* _Directions for this task_: Give back all of the data exactly as it stands, with the pictures removed.

Source texts of formatted documents
##########

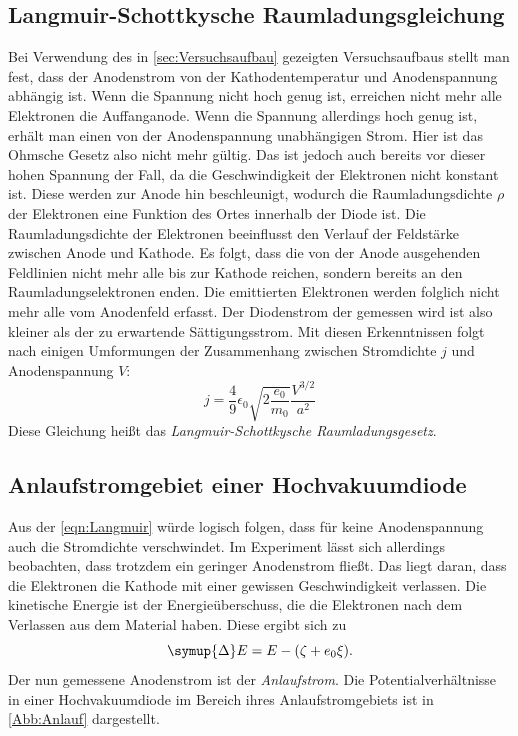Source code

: \subsection{Langmuir-Schottkysche Raumladungsgleichung}
Bei Verwendung des in \autoref{sec:Versuchsaufbau} gezeigten Versuchsaufbaus stellt man 
fest, dass der Anodenstrom von der Kathodentemperatur und Anodenspannung abhängig ist. Wenn
die Spannung nicht hoch genug ist, erreichen nicht mehr alle Elektronen
die Auffanganode. Wenn die Spannung allerdings hoch genug ist, erhält man einen von der
Anodenspannung unabhängigen Strom. Hier ist das Ohmsche Gesetz also nicht mehr gültig.
Das ist jedoch auch bereits vor dieser hohen Spannung der Fall, da die Geschwindigkeit der
Elektronen nicht konstant ist. Diese werden zur Anode hin beschleunigt, wodurch die 
Raumladungsdichte $\rho$ der Elektronen eine Funktion des Ortes innerhalb der Diode ist. Die 
Raumladungsdichte der Elektronen beeinflusst den Verlauf der Feldstärke zwischen Anode und Kathode.
Es folgt, dass die von der Anode ausgehenden Feldlinien nicht mehr alle bis zur Kathode reichen,
sondern bereits an den Raumladungselektronen enden. Die emittierten Elektronen werden
folglich nicht mehr alle vom Anodenfeld erfasst. Der Diodenstrom der gemessen wird ist also
kleiner als der zu erwartende Sättigungsstrom. Mit diesen Erkenntnissen folgt nach einigen
Umformungen der Zusammenhang zwischen Stromdichte $j$ und Anodenspannung $V$:
\begin{equation}
    \label{eqn:Langmuir}
    j = \frac{4}{9} \epsilon_0 \sqrt{2 \frac{e_0}{m_0}} \frac{V^{3/2}}{a^2}
\end{equation}
Diese Gleichung heißt das \textit{Langmuir-Schottkysche Raumladungsgesetz}.

\subsection{Anlaufstromgebiet einer Hochvakuumdiode}

Aus der \autoref{eqn:Langmuir} würde logisch folgen, dass für keine Anodenspannung auch
die Stromdichte verschwindet. Im Experiment lässt sich allerdings beobachten, dass trotzdem
ein geringer Anodenstrom fließt. Das liegt daran, dass die Elektronen die Kathode mit einer gewissen 
Geschwindigkeit verlassen. Die kinetische Energie ist der Energieüberschuss, die die Elektronen
nach dem Verlassen aus dem Material haben. Diese ergibt sich zu
\begin{equation}
    \symup{\Delta} E = E - (\zeta + e_0 \xi).
\end{equation}
Der nun gemessene Anodenstrom ist der \textit{Anlaufstrom}. Die Potentialverhältnisse
in einer Hochvakuumdiode im Bereich ihres Anlaufstromgebiets ist in \autoref{Abb:Anlauf}
dargestellt.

##########

* _Answer section_:
Source code

: \subsection{Langmuir-Schottkysche Raumladungsgleichung}
Bei Verwendung des in \autoref{sec:Versuchsaufbau} gezeigten Versuchsaufbaus stellt man 
fest, dass der Anodenstrom von der Kathodentemperatur und Anodenspannung abhängig ist. Wenn
die Spannung nicht hoch genug ist, erreichen nicht mehr alle Elektronen
die Auffanganode. Wenn die Spannung allerdings hoch genug ist, erhält man einen von der
Anodenspannung unabhängigen Strom. Hier ist das Ohmsche Gesetz also nicht mehr gültig.
Das ist jedoch auch bereits vor dieser hohen Spannung der Fall, da die Geschwindigkeit der
Elektronen nicht konstant ist. Diese werden zur Anode hin beschleunigt, wodurch die 
Raumladungsdichte $\rho$ der Elektronen eine Funktion des Ortes innerhalb der Diode ist. Die 
Raumladungsdichte der Elektronen beeinflusst den Verlauf der Feldstärke zwischen Anode und Kathode.
Es folgt, dass die von der Anode ausgehenden Feldlinien nicht mehr alle bis zur Kathode reichen,
sondern bereits an den Raumladungselektronen enden. Die emittierten Elektronen werden
folglich nicht mehr alle vom Anodenfeld erfasst. Der Diodenstrom der gemessen wird ist also
kleiner als der zu erwartende Sättigungsstrom. Mit diesen Erkenntnissen folgt nach einigen
Umformungen der Zusammenhang zwischen Stromdichte $j$ und Anodenspannung $V$:
\begin{equation}
    \label{eqn:Langmuir}
    j = \frac{4}{9} \epsilon_0 \sqrt{2 \frac{e_0}{m_0}} \frac{V^{3/2}}{a^2}
\end{equation}
Diese Gleichung heißt das \textit{Langmuir-Schottkysche Raumladungsgesetz}.

\subsection{Anlaufstromgebiet einer Hochvakuumdiode}

Aus der \autoref{eqn:Langmuir} würde logisch folgen, dass für keine Anodenspannung auch
die Stromdichte verschwindet. Im Experiment lässt sich allerdings beobachten, dass trotzdem
ein geringer Anodenstrom fließt. Das liegt daran, dass die Elektronen die Kathode mit einer gewissen 
Geschwindigkeit verlassen. Die kinetische Energie ist der Energieüberschuss, die die Elektronen
nach dem Verlassen aus dem Material haben. Diese ergibt sich zu
\begin{equation}
    \symup{\Delta} E = E - (\zeta + e_0 \xi).
\end{equation}
Der nun gemessene Anodenstrom ist der \textit{Anlaufstrom}. Die Potentialverhältnisse
in einer Hochvakuumdiode im Bereich ihres Anlaufstromgebiets ist in \autoref{Abb:Anlauf}
dargestellt.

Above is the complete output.